Anyway my point is:  Read Beaver and Steve and buy stuff.  It’s both very cool and Turner seems to care about his readers or maybe just me.  In conclusion, read it.

So, I’m 16.5 pages into a 20 page paper, which is due tomorrow.

I just wanted to point out that picking out quotes from and quickly scanning the text of a >700 page book (Robert Brandom’s Making it Explicit) where this:

Third, it is denied that the notion of truth conditions can be appealed to in explaining (as opposed to expressing) the sort of propositional contents expressed by declarative sentences – and similarly that the notion of association with a referent can be appealed to in explaining the sort of semantic contribution the occurrence of a singular term makes to the contents of sentences in which it appears

or this

All our concepts are what they are in part because of their inferential links to others that have noninferential circumstances or consequences of application – concepts, that is, whose proper use is not specifiable apart from consideration of the facts and objects that responsively bring about or are brought about by their application.

represent some of the more clear passages is not easy. I mean Christ, who writes like that? It’s goddamn awful. I’ve read significant chunks of the book like 5 times and discussed it extensively in class and I still have no idea about what 90% of it means. It’s just so poorly written.

Luckily, when I’m done I will be officially 1/6 of the way done in my quest to become a master of religious studies. So that makes me pretty bad ass.

My latent film maker has been stirring around in my brain lately. So I might try to do this weird photo-thing that I’ve been thinking about lately on Saturday. We’ll see how tomorrow and the rest of this paper goes.

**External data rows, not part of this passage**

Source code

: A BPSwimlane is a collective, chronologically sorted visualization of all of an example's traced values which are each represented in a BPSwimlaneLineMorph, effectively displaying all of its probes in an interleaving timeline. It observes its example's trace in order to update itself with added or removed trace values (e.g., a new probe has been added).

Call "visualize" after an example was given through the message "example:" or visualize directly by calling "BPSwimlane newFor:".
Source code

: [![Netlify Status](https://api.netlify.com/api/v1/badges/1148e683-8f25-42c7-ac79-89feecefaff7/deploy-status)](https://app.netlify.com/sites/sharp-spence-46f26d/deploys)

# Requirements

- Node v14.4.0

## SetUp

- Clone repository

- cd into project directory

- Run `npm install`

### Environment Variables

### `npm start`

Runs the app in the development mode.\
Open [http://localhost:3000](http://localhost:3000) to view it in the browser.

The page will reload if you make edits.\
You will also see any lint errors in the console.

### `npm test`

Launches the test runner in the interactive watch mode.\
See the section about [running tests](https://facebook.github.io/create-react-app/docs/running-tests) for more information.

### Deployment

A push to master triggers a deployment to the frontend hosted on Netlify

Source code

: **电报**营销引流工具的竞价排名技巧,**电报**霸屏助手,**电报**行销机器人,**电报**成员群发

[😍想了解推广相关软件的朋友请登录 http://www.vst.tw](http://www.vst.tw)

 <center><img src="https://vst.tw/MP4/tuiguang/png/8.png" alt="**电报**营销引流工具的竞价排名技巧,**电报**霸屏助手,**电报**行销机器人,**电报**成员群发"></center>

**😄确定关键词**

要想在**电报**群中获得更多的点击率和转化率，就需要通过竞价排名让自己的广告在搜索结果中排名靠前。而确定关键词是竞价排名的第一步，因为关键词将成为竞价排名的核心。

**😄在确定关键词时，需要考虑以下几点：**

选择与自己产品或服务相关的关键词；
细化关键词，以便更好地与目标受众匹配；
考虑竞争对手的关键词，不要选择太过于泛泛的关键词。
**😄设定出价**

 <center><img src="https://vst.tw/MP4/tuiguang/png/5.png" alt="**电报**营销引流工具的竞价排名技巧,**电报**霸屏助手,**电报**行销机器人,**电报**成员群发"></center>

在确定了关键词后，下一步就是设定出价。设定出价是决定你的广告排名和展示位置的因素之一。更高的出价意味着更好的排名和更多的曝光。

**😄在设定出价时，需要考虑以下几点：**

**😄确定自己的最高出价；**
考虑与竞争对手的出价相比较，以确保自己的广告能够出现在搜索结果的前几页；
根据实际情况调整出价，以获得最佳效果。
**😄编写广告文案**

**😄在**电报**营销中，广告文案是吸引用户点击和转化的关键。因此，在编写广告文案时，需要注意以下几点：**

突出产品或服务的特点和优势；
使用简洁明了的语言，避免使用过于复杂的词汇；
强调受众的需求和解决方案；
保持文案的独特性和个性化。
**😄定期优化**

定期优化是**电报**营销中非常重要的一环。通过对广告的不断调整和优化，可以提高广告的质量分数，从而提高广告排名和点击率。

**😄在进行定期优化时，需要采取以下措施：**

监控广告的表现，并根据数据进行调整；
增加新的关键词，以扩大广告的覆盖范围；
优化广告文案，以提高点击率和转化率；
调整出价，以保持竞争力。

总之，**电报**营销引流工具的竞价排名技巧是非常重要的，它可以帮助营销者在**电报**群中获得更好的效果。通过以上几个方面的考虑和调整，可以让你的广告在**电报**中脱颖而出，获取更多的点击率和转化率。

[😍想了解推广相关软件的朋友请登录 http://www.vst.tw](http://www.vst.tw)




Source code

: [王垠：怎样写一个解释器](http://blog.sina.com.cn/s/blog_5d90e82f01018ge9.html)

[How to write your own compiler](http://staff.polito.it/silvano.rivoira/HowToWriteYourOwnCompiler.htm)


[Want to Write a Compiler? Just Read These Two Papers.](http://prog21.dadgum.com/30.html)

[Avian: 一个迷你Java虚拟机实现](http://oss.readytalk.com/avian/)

Also, I’m still not sold on Twitter. It’s a little too close (identical?) to facebook statuses for my taste.

Edit

So I read this in Jeff’s away message and I can’t not share it.  It basically sums up all of my academic life:

What I don’t understand is how a man who thought the sentence “Spirit is that which is for spirit” was a sufficiently clear definition of the subject of a 400 page book could be taken so seriously, and become so important, that even 200 years later unfortunate students are asked to write essays explaining, in clear, lucid language, the concepts he apparently thought were best expressed in complete gibberish. Thank you, Hegel.

On the other hand, I now only have a page and a half left to write.